While in Constanza, the crew still had two choices, as Feldmann later described it: "To surrender under the protection of the Romanian authorities or to enter on a war to the death with tsarism. We chose the latter." This irrevocable decision weighed heavily on every crew member during the two-day journey to Theodosia.
Preying on this collective feeling of doom, the petty officers quietly turned some sailors against the revolutionaries. They sowed doubts, telling the crew that the battleship needed repair or it would soon lose its fighting ability, making it an easy target to capture or—worse—to send to the bottom of the sea. At every opportunity and about every issue, whether cleaning the boilers or raising festive banners along the yardarm, they bitterly complained about Matyushenko and the ship's other leaders. When Kirill overheard two petty officers discussing how the tsar would show no mercy to the sailors, he threatened to have them thrown overboard, knowing how poisonous their talk had become. If the majority of the crew lost faith, the mutiny was finished.

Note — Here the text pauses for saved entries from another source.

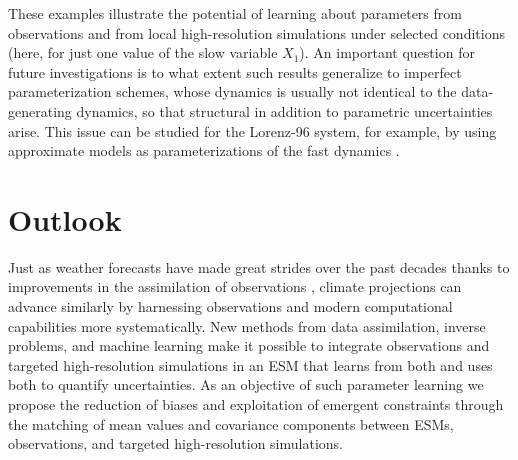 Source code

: \documentclass[draft]{agujournal}
\begin{document}
These examples illustrate the potential of learning about parameters from observations and from local high-resolution simulations under selected conditions (here, for just one value of the slow variable $X_1$). An important question for future investigations is to what extent such results generalize to imperfect parameterization schemes, whose dynamics is usually not identical to the data-generating dynamics, so that structural in addition to parametric uncertainties arise. This issue can be studied for the Lorenz-96 system, for example, by using approximate models as parameterizations of the fast dynamics \citep[e.g.,][]{Fatkullin04a,Wilks05a,Crommelin08a}.



\section{Outlook}\label{s:discussion}

Just as weather forecasts have made great strides over the past decades thanks to improvements in the assimilation of observations \citep{Bauer15a}, climate projections can advance similarly by harnessing observations and modern computational capabilities more systematically. New methods from data assimilation, inverse problems, and machine learning make it possible to integrate observations and targeted high-resolution simulations in an ESM that learns from both and uses both to quantify uncertainties. As an objective of such parameter learning we propose the reduction of biases and exploitation of emergent constraints through the matching of mean values and covariance components between ESMs, observations, and targeted high-resolution simulations. 
\end{document}
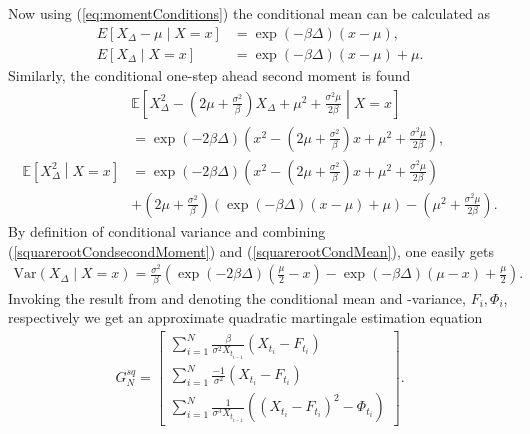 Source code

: Now using (\ref{eq:momentConditions}) the conditional mean can be calculated as
\begin{align}
    E\left[X_\Delta - \mu \middle| X = x\right] &= \exp\left(-\beta\Delta\right)\left(x-\mu\right),\\
    E\left[X_\Delta \middle| X = x\right] &= \exp\left(-\beta\Delta\right)\left(x-\mu\right) + \mu. \label{squarerootCondMean}
\end{align}
Similarly, the conditional one-step ahead second moment is found
\begin{align}
    &\mathbb{E}\left[X_\Delta^2 - \left(2\mu + \frac{\sigma^2}{\beta}\right)X_\Delta + \mu^2 + \frac{\sigma^2\mu}{2\beta} \middle| X = x \right] \nonumber \\
    &= \exp\left(-2\beta \Delta\right)\left(x^2 - \left(2\mu + \frac{\sigma^2}{\beta}\right)x + \mu^2 + \frac{\sigma^2 \mu}{2\beta}\right),\\
    \mathbb{E}\left[X_\Delta^2 \middle| X = x\right] &= \exp\left(-2\beta \Delta\right)\left(x^2 - \left(2\mu + \frac{\sigma^2}{\beta}\right)x + \mu^2 + \frac{\sigma^2 \mu}{2\beta}\right)  \nonumber  \\
     &+ \left(2\mu + \frac{\sigma^2}{\beta}\right) \left(\exp\left(-\beta\Delta\right)\left(x-\mu\right) + \mu\right) - \left(\mu^2 + \frac{\sigma^2\mu}{2\beta}\right). \label{squarerootCondsecondMoment}
\end{align}
By definition of conditional variance and combining (\ref{squarerootCondsecondMoment}) and (\ref{squarerootCondMean}), one easily gets
\begin{align}
    \mathrm{Var}\left(X_\Delta \middle| X = x \right) = \frac{\sigma^2}{\beta}\left(\exp\left(-2\beta\Delta\right)\left(\frac{\mu}{2} - x   \right) - \exp\left(-\beta\Delta \right)\left(\mu - x\right) + \frac{\mu}{2}\right).
\end{align}
Invoking the result from \cite[Example 1.11]{StatisticalMethodsForSDE} and denoting the conditional mean and -variance, $F_i, \Phi_i$, respectively we get an approximate quadratic martingale estimation equation
\begin{align}
        G_N^{sq} = \begin{bmatrix}
            \sum_{i = 1}^N \frac{\beta}{\sigma^2 X_{t_{i-1}}}\left(X_{t_i} - F_{t_i}\right)\\
            \sum_{i = 1}^N \frac{-1}{\sigma^2}\left(X_{t_i} - F_{t_i}\right)\\
            \sum_{i = 1}^N \frac{1}{\sigma^3 X_{t_{i-1}}}\left(\left(X_{t_i} - F_{t_i}\right)^2 - \Phi_{t_i}\right) \label{eq:squarerootMartingaleEquation}
        \end{bmatrix}.
\end{align}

Standing on the bridge, Matyushenko discounted the crew's troubled mood. In Constanza, they had clearly expressed that they would rather starve than relinquish the Potemkin, and the sailor committee had chosen their new course of action after an open debate. In the morning, the sailors had shown continuing resolve when they came across a Turkish coal ship. Although the Potemkin's coal stock was dangerously depleted, they held true to their promise not to attack foreign vessels, letting the ship pass. Like Kovalenko, who often joined Matyushenko to observe the men, he was less inclined to see the crew's increasingly beleaguered appearance than he was to recall how eagerly they had congregated to hear the discussion at committee meetings or speakers such as Nikishkin discussing the revolution's goals.
That afternoon, machinist Denisenko, who had been laboring mightily to keep the engines running, came to the bridge to speak with his friend.
"What do you think of our chances?" Matyushenko asked, keen as always to talk about the fight ahead.
"When we arrive in Theodosia, it'll be clear enough," Denisenko said.
"I think we should go to Batumi next," Matyushenko replied. "We can land along the coast, and other comrade-revolutionaries will join us. There are lots of Armenians in the city, and many of them are socialist. We'll really go to it against the tsar, taking towns, one by one, until we reach St. Petersburg."
Denisenko protested that this plan was premature, but Matyushenko cut him off mid-argument, his face reddened and jaw clenched. It was obvious that he did not want to hear any doubts. In his view, their single battleship could still triumph over the tsar. He could not stand to believe otherwise.
Before the sun set that evening, the snowcapped mountains of the Caucasus came into view on the horizon. At a great distance, they seemed almost to float in the sky. The sailors stood mesmerized by the sight. Soon, however, the peaks vanished in the encroaching darkness, and feelings of isolation returned.